=== EXERCISE DATA ===

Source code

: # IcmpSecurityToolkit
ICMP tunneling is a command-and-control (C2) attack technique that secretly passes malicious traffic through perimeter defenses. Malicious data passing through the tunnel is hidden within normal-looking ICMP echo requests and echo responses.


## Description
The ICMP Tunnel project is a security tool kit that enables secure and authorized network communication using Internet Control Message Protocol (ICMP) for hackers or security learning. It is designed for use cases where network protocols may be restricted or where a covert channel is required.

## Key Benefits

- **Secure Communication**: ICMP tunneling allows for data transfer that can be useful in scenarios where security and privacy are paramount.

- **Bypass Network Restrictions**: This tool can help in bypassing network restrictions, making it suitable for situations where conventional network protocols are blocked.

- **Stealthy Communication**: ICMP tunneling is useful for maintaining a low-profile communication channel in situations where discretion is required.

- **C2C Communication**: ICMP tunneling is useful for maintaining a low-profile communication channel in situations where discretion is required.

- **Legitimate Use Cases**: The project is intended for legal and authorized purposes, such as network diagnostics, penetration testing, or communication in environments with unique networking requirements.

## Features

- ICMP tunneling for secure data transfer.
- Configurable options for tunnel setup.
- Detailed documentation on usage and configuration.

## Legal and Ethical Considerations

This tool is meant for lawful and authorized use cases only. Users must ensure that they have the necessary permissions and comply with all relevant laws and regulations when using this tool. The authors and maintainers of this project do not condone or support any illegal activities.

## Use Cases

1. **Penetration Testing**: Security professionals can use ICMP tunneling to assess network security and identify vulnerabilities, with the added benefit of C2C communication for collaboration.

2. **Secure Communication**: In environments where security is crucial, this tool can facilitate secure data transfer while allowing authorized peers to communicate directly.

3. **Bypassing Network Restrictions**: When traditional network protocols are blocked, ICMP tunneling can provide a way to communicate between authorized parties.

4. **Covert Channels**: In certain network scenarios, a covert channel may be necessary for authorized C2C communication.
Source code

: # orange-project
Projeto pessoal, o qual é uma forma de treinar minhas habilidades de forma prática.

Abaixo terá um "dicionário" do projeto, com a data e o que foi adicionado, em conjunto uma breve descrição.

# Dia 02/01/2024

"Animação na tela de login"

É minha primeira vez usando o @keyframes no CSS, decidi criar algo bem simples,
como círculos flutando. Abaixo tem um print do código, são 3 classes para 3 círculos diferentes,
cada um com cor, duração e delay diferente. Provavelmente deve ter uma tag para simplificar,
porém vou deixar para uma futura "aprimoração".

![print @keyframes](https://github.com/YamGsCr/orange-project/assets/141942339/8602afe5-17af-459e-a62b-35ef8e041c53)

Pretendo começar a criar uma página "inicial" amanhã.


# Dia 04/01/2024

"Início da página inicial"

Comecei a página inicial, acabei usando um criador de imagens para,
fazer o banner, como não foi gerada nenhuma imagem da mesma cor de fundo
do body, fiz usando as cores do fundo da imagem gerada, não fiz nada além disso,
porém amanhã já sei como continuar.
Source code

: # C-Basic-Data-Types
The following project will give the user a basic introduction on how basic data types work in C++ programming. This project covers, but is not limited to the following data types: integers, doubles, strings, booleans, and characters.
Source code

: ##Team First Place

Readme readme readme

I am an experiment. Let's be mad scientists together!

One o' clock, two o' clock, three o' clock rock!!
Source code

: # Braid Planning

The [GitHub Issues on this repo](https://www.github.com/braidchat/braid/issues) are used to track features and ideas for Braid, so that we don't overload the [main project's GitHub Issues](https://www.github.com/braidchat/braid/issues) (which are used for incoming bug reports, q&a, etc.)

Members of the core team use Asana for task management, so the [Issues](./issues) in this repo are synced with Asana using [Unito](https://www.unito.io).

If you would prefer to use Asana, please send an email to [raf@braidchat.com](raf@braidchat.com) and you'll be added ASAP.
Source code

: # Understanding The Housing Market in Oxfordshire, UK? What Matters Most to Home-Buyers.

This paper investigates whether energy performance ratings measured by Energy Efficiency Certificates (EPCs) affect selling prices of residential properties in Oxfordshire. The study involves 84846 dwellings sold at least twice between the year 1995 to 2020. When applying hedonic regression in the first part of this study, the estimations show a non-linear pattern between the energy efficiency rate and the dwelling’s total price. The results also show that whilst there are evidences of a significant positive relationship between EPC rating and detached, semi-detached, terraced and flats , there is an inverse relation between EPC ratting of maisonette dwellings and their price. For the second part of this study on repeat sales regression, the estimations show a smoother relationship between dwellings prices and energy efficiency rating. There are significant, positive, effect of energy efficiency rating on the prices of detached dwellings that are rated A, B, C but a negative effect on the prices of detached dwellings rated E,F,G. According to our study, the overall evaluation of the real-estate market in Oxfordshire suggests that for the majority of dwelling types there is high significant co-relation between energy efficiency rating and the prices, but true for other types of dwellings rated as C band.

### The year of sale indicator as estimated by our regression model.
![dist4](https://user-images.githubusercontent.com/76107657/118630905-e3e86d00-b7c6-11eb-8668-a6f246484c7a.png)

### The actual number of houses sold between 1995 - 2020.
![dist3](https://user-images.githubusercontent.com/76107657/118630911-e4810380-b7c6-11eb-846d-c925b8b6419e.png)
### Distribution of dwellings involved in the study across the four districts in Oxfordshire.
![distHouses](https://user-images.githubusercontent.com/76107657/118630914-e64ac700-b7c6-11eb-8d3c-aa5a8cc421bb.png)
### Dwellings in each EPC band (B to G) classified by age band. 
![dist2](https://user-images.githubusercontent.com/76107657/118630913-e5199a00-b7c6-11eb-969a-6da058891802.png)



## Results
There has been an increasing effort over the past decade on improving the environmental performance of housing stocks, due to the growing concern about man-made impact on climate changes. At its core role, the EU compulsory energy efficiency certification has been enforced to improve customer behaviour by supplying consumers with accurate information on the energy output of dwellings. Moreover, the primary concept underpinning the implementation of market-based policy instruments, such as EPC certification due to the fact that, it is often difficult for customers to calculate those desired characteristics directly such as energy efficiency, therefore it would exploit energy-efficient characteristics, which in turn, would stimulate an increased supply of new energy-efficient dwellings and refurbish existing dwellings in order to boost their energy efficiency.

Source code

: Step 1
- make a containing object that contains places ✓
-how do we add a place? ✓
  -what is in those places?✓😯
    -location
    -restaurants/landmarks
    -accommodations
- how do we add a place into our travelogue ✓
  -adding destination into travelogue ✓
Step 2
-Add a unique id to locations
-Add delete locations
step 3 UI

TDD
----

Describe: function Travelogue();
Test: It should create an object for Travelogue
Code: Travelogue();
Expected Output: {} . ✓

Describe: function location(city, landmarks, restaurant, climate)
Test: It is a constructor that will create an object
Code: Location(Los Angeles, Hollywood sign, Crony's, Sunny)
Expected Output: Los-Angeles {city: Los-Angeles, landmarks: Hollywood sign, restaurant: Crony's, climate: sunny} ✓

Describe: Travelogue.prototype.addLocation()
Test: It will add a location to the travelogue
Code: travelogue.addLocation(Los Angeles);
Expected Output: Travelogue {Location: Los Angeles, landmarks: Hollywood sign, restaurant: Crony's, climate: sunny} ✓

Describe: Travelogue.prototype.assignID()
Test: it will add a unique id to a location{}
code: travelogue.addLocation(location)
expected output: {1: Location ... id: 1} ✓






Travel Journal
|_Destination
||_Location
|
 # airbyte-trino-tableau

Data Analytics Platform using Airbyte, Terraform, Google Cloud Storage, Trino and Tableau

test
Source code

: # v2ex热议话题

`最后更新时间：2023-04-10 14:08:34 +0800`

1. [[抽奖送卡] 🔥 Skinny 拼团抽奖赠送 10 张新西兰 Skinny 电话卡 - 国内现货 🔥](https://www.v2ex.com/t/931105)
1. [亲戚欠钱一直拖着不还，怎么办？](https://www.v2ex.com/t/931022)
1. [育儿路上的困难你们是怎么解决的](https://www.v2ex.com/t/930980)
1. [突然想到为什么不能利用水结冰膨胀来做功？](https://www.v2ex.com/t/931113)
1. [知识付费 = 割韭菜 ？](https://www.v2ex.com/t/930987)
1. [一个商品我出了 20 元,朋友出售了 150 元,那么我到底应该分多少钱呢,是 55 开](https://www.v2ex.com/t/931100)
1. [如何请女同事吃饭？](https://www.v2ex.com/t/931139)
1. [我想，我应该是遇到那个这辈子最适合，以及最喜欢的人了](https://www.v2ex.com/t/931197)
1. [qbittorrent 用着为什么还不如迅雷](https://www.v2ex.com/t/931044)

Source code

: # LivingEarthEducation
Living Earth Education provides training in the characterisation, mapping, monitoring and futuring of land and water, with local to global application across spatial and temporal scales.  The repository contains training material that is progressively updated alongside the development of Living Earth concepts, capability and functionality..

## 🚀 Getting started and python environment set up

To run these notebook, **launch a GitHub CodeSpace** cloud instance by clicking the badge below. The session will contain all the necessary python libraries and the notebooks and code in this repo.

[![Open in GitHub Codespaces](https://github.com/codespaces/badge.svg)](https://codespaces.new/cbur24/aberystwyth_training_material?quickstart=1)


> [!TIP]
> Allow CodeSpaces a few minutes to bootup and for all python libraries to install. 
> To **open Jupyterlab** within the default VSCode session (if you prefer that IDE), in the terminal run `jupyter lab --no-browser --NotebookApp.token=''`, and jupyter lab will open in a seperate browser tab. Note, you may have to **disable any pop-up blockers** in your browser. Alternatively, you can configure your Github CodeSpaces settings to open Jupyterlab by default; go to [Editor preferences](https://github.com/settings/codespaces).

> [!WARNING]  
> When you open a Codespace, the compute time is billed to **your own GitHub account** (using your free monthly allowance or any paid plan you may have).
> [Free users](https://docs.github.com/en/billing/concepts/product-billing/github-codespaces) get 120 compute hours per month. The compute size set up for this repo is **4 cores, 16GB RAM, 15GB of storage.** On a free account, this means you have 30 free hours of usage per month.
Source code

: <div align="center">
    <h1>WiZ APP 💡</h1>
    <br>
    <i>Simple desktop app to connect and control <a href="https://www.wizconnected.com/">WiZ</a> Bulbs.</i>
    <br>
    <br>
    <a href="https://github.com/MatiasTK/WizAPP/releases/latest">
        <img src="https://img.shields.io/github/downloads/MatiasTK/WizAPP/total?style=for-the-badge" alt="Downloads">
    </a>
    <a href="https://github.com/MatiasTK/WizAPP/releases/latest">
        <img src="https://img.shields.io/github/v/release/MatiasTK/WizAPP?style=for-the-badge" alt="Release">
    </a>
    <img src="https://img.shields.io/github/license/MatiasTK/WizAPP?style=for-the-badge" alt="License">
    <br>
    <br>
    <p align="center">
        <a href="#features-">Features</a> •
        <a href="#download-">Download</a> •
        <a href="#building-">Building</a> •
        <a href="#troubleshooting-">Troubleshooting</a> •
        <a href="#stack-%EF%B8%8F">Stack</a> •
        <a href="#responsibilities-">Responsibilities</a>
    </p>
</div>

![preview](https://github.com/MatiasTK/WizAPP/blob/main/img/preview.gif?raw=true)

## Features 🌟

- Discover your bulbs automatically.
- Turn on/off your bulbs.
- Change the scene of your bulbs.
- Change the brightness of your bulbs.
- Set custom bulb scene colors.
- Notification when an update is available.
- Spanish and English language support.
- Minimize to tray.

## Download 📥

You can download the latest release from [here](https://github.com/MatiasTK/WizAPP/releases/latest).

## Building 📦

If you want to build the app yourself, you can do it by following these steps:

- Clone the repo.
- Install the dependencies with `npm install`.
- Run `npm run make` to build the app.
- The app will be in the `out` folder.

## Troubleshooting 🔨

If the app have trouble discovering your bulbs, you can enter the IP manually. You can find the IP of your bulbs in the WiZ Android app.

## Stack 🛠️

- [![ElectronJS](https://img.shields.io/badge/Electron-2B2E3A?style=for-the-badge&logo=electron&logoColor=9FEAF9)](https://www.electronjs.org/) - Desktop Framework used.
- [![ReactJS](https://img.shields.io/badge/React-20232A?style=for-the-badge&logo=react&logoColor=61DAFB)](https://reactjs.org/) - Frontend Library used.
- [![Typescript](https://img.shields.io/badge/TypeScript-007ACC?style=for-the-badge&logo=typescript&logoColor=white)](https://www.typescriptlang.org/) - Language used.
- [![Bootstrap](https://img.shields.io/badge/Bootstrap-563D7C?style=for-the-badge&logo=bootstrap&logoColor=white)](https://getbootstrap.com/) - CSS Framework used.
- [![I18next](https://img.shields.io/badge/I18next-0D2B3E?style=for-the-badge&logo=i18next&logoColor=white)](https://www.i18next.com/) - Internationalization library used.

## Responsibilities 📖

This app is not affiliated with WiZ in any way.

===

=== AIM OF THE TASK ===
Beginning with the very first line of the material above, give each line again exactly, ending with the line that contains "- **C2C Communication**: ICMP".

=== EXERCISE RESULT ===
Source code

: # IcmpSecurityToolkit
ICMP tunneling is a command-and-control (C2) attack technique that secretly passes malicious traffic through perimeter defenses. Malicious data passing through the tunnel is hidden within normal-looking ICMP echo requests and echo responses.


## Description
The ICMP Tunnel project is a security tool kit that enables secure and authorized network communication using Internet Control Message Protocol (ICMP) for hackers or security learning. It is designed for use cases where network protocols may be restricted or where a covert channel is required.

## Key Benefits

- **Secure Communication**: ICMP tunneling allows for data transfer that can be useful in scenarios where security and privacy are paramount.

- **Bypass Network Restrictions**: This tool can help in bypassing network restrictions, making it suitable for situations where conventional network protocols are blocked.

- **Stealthy Communication**: ICMP tunneling is useful for maintaining a low-profile communication channel in situations where discretion is required.

- **C2C Communication**: ICMP tunneling is useful for maintaining a low-profile communication channel in situations where discretion is required.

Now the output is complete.